## REQUIREMENT
Nothing but a number should be given: the count of lines in the listing that include "same".

↓↓↓

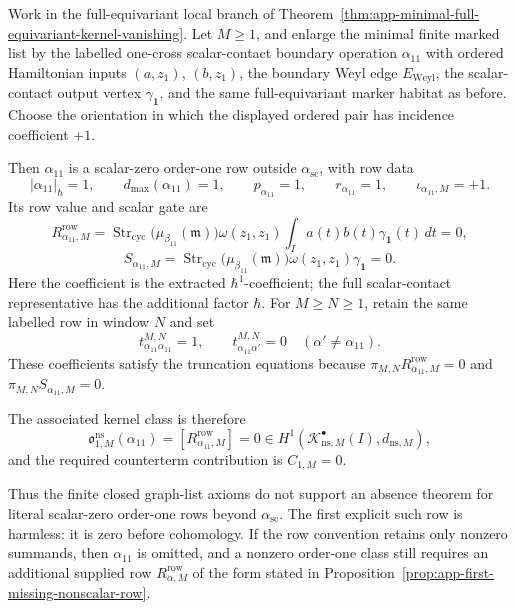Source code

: \begin{prop}
\label{prop:app-first-scalar-zero-order-one-row}
  Work in the full-equivariant local branch of
  Theorem~\ref{thm:app-minimal-full-equivariant-kernel-vanishing}.  Let
  \(M\geq1\), and enlarge the minimal finite marked list by the labelled
  one-cross scalar-contact boundary operation
  \(\alpha_{11}\) with ordered Hamiltonian inputs
  \((a,z_1)\), \((b,z_1)\), the boundary Weyl edge \(E_{\mathrm{Weyl}}\),
  the scalar-contact output vertex \(\gamma_{\mathbf 1}\), and the same
  full-equivariant marker habitat as before.  Choose the orientation in
  which the displayed ordered pair has incidence coefficient \(+1\).

  Then \(\alpha_{11}\) is a scalar-zero order-one row outside
  \(\alpha_{\mathrm{sc}}\), with row data
  \[
    |\alpha_{11}|_\hbar=1,\qquad
    d_{\max}(\alpha_{11})=1,\qquad
    p_{\alpha_{11}}=1,\qquad
    r_{\alpha_{11}}=1,\qquad
    \iota_{\alpha_{11},M}=+1.
  \]
  Its row value and scalar gate are
  \[
    R^{\mathrm{row}}_{\alpha_{11},M}
      =
    \operatorname{Str}_{\mathrm{cyc}}
      \bigl(\mu_{\beta_{11}}(\mathfrak m)\bigr)
    \omega(z_1,z_1)
    \int_I a(t)b(t)\gamma_{\mathbf 1}(t)\,dt
      =0,
  \]
  \[
    S_{\alpha_{11},M}
      =
    \operatorname{Str}_{\mathrm{cyc}}
      \bigl(\mu_{\beta_{11}}(\mathfrak m)\bigr)
    \omega(z_1,z_1)\gamma_{\mathbf 1}=0.
  \]
  Here the coefficient is the extracted \(\hbar^1\)-coefficient; the full
  scalar-contact representative has the additional factor \(\hbar\).
  For \(M\geq N\geq1\), retain the same labelled row in window \(N\) and
  set
  \[
    t^{M,N}_{\alpha_{11}\alpha_{11}}=1,\qquad
    t^{M,N}_{\alpha_{11}\alpha'}=0
    \quad(\alpha'\neq\alpha_{11}).
  \]
  These coefficients satisfy the truncation equations because
  \(\pi_{M,N}R^{\mathrm{row}}_{\alpha_{11},M}=0\) and
  \(\pi_{M,N}S_{\alpha_{11},M}=0\).

  The associated kernel class is therefore
  \[
    \mathfrak o^{\mathrm{ns}}_{1,M}(\alpha_{11})
      =
    [R^{\mathrm{row}}_{\alpha_{11},M}]
      =
    0
    \in H^1\!\left(
      \mathcal K^\bullet_{\mathrm{ns},M}(I),d_{\mathrm{ns},M}
    \right),
  \]
  and the required counterterm contribution is \(C_{1,M}=0\).

  Thus the finite closed graph-list axioms do not support an absence
  theorem for literal scalar-zero order-one rows beyond
  \(\alpha_{\mathrm{sc}}\).  The first explicit such row is harmless:
  it is zero before cohomology.  If the row convention retains only
  nonzero summands, then \(\alpha_{11}\) is omitted, and a nonzero
  order-one class still requires an additional supplied row
  \(R^{\mathrm{row}}_{\alpha,M}\) of the form stated in
  Proposition~\ref{prop:app-first-missing-nonscalar-row}.
\end{prop}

↑↑↑

## RESULT OF THIS TASK
2